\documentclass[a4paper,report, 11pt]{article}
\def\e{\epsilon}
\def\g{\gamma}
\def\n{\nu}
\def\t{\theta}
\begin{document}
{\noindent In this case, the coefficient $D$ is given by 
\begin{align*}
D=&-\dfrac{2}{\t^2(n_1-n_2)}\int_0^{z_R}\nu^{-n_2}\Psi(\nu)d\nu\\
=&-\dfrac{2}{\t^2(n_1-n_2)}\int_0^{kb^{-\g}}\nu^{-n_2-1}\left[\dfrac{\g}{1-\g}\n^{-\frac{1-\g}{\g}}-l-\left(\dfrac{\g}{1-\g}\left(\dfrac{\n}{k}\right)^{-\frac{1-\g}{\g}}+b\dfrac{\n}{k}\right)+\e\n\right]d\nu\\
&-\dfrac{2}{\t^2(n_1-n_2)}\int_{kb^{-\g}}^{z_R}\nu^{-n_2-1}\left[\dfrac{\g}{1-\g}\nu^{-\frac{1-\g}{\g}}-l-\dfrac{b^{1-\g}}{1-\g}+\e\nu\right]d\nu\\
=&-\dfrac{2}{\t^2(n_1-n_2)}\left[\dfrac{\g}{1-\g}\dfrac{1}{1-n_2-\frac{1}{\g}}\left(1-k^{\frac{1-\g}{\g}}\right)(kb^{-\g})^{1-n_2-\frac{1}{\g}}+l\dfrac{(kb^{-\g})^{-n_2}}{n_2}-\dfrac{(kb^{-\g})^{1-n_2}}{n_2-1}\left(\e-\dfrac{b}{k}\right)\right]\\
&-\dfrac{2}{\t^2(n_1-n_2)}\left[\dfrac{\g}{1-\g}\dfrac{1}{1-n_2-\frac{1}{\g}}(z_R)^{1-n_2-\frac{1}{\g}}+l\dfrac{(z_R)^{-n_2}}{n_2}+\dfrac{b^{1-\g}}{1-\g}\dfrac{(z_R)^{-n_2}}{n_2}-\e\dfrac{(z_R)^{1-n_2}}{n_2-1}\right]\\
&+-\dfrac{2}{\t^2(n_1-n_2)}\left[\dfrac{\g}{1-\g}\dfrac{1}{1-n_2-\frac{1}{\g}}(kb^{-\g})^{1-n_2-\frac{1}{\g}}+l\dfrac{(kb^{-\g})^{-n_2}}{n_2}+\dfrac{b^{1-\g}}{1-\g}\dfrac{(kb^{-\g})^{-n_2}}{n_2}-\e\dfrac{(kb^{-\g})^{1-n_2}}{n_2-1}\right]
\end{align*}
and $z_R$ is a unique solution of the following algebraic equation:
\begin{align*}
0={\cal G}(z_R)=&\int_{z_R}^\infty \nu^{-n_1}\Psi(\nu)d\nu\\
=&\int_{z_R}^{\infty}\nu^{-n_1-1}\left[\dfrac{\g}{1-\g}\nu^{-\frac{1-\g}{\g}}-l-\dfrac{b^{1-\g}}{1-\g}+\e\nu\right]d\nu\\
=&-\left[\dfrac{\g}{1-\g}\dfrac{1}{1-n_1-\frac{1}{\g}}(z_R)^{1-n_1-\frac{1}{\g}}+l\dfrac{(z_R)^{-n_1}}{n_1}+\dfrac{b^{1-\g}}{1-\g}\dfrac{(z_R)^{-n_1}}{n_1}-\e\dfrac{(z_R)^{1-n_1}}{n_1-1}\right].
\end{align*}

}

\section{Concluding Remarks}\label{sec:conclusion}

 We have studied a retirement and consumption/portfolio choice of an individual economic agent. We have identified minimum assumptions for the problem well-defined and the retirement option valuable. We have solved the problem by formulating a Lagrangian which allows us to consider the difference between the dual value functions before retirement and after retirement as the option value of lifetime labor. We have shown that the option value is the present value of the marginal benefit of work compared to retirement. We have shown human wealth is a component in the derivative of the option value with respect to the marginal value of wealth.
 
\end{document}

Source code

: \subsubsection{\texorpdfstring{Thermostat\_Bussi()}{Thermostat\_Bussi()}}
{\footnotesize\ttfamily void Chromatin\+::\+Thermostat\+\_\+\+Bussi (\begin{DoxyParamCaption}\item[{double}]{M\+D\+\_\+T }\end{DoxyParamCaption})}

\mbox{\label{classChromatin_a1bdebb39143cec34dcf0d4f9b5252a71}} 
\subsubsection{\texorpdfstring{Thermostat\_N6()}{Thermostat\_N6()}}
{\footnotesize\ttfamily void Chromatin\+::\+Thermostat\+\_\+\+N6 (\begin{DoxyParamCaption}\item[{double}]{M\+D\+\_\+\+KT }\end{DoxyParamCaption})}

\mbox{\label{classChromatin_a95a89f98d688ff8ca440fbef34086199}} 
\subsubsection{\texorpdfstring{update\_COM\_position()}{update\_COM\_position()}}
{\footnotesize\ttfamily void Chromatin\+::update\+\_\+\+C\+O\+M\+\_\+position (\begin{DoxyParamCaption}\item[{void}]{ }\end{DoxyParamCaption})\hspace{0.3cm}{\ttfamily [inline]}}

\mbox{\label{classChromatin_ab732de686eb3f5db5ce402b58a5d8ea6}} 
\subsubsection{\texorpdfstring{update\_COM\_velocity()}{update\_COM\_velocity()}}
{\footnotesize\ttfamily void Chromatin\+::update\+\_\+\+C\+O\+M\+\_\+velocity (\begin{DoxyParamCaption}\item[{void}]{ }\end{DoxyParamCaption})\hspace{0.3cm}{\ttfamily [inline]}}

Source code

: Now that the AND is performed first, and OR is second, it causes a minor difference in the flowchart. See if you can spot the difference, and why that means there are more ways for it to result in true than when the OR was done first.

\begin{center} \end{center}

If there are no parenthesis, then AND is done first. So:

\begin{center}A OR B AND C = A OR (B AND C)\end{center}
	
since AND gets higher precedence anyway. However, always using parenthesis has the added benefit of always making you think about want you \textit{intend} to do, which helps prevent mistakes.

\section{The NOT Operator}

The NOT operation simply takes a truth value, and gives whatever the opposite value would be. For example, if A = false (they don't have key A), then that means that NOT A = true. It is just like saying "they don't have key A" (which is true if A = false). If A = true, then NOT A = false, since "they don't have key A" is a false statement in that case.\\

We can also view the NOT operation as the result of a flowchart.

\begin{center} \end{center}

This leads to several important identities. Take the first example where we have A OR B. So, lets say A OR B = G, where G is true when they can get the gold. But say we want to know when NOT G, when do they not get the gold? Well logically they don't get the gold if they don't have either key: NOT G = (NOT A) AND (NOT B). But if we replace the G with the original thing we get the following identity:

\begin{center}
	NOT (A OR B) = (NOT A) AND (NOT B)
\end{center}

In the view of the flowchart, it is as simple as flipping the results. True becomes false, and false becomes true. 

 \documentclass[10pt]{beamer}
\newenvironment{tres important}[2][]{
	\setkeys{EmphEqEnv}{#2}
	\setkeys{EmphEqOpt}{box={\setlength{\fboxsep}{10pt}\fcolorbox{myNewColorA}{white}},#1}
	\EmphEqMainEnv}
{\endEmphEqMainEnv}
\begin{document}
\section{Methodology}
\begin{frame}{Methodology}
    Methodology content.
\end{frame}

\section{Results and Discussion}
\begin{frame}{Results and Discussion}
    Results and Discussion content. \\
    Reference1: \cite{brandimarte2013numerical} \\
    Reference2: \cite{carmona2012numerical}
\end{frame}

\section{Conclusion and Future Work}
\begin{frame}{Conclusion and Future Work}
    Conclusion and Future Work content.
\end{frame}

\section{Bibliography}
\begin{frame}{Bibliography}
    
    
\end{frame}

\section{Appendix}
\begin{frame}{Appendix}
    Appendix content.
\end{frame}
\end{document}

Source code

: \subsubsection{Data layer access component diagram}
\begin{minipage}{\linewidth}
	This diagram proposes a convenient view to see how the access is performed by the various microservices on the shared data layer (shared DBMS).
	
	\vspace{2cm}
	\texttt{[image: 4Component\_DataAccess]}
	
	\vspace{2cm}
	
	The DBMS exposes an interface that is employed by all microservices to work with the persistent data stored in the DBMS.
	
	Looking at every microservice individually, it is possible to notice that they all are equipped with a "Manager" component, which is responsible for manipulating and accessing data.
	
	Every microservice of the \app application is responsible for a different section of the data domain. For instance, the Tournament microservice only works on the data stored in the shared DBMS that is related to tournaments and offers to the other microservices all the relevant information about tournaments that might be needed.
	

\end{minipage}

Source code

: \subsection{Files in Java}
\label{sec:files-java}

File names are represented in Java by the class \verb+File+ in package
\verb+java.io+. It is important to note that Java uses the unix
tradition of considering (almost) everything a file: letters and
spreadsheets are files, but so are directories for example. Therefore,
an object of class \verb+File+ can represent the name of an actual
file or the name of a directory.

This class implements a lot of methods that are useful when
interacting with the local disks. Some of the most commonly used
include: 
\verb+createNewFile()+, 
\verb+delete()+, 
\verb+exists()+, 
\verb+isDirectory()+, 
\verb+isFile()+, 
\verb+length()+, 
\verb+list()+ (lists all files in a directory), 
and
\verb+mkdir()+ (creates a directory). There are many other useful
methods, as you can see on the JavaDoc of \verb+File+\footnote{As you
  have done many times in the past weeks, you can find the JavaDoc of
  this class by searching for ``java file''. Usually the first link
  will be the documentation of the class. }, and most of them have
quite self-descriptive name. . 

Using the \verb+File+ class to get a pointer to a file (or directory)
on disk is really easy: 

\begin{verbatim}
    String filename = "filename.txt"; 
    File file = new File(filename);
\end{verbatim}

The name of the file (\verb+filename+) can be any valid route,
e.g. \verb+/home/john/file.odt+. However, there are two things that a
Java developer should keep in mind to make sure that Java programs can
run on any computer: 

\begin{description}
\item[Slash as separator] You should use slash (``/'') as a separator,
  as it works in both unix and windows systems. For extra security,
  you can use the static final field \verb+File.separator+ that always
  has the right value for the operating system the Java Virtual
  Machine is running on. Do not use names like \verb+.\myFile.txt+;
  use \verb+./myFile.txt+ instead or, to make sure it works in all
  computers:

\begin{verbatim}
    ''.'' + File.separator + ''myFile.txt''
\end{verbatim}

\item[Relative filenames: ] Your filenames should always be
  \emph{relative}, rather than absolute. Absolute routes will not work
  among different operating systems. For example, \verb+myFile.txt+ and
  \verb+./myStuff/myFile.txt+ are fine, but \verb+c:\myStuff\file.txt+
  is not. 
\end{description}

□ □ □

• _Try it_:
In the entries above, identify every line with the string "than".

• _Solution_:
: Now that the AND is performed first, and OR is second, it causes a minor difference in the flowchart. See if you can spot the difference, and why that means there are more ways for it to result in true than when the OR was done first.
  \emph{relative}, rather than absolute. Absolute routes will not work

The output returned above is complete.